*EXERCISE PROMPT*:
Give back exactly the stretch of data below from the line holding "(rs !! 0) ++ (rs !! 1)" through the line holding "data is non-linear''", both ends included, and leave the remaining lines out.

*INPUT FOR THIS TASK*:
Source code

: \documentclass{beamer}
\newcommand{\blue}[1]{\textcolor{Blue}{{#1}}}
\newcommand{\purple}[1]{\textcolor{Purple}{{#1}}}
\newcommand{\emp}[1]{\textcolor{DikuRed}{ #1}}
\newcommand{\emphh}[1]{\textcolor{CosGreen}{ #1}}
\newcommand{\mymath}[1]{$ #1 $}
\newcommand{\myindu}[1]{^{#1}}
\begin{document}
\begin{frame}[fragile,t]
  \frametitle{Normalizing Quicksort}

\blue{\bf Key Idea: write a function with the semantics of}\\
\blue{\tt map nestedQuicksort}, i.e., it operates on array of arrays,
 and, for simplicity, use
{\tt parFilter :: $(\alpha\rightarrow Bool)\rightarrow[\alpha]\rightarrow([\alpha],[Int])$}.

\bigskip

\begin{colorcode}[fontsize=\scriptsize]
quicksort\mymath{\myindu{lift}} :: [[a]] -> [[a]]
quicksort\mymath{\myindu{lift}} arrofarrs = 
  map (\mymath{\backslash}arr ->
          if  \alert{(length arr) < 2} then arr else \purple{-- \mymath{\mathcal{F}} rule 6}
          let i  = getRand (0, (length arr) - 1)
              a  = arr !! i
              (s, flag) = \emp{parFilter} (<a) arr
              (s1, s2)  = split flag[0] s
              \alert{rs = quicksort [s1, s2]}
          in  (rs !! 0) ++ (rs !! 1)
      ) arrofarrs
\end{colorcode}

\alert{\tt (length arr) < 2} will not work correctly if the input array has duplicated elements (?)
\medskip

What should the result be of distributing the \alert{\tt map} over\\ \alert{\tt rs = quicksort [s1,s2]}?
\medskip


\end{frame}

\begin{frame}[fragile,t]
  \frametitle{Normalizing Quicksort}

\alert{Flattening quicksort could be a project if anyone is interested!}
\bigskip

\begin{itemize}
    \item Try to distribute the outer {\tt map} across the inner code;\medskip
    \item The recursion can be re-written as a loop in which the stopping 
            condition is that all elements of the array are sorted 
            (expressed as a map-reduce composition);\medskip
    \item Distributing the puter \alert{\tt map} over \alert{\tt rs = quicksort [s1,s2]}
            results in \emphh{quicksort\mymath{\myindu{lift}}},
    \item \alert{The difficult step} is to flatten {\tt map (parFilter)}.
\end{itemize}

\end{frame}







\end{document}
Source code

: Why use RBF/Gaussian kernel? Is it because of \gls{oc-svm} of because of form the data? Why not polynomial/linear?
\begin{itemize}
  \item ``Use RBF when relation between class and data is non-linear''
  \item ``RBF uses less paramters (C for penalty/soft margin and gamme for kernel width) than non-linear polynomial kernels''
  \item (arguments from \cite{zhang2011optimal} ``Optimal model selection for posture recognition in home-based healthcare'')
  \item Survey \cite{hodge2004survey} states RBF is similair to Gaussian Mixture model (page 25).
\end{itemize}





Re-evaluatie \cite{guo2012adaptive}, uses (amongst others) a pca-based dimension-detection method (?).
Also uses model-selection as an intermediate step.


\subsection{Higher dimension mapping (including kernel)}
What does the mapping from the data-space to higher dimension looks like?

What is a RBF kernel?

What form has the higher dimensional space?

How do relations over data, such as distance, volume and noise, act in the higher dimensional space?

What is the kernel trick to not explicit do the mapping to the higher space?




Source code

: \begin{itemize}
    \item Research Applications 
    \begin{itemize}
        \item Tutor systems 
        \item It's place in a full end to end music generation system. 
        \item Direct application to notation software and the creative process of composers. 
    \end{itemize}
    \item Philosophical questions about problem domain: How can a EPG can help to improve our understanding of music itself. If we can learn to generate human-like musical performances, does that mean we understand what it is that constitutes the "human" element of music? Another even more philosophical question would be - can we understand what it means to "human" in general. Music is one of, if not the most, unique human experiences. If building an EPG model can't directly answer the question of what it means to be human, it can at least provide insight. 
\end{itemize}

*TASK ANSWER*:
          in  (rs !! 0) ++ (rs !! 1)
      ) arrofarrs
\end{colorcode}

\alert{\tt (length arr) < 2} will not work correctly if the input array has duplicated elements (?)
\medskip

What should the result be of distributing the \alert{\tt map} over\\ \alert{\tt rs = quicksort [s1,s2]}?
\medskip


\end{frame}

\begin{frame}[fragile,t]
  \frametitle{Normalizing Quicksort}

\alert{Flattening quicksort could be a project if anyone is interested!}
\bigskip

\begin{itemize}
    \item Try to distribute the outer {\tt map} across the inner code;\medskip
    \item The recursion can be re-written as a loop in which the stopping 
            condition is that all elements of the array are sorted 
            (expressed as a map-reduce composition);\medskip
    \item Distributing the puter \alert{\tt map} over \alert{\tt rs = quicksort [s1,s2]}
            results in \emphh{quicksort\mymath{\myindu{lift}}},
    \item \alert{The difficult step} is to flatten {\tt map (parFilter)}.
\end{itemize}

\end{frame}







\end{document}
Source code

: Why use RBF/Gaussian kernel? Is it because of \gls{oc-svm} of because of form the data? Why not polynomial/linear?
\begin{itemize}
  \item ``Use RBF when relation between class and data is non-linear''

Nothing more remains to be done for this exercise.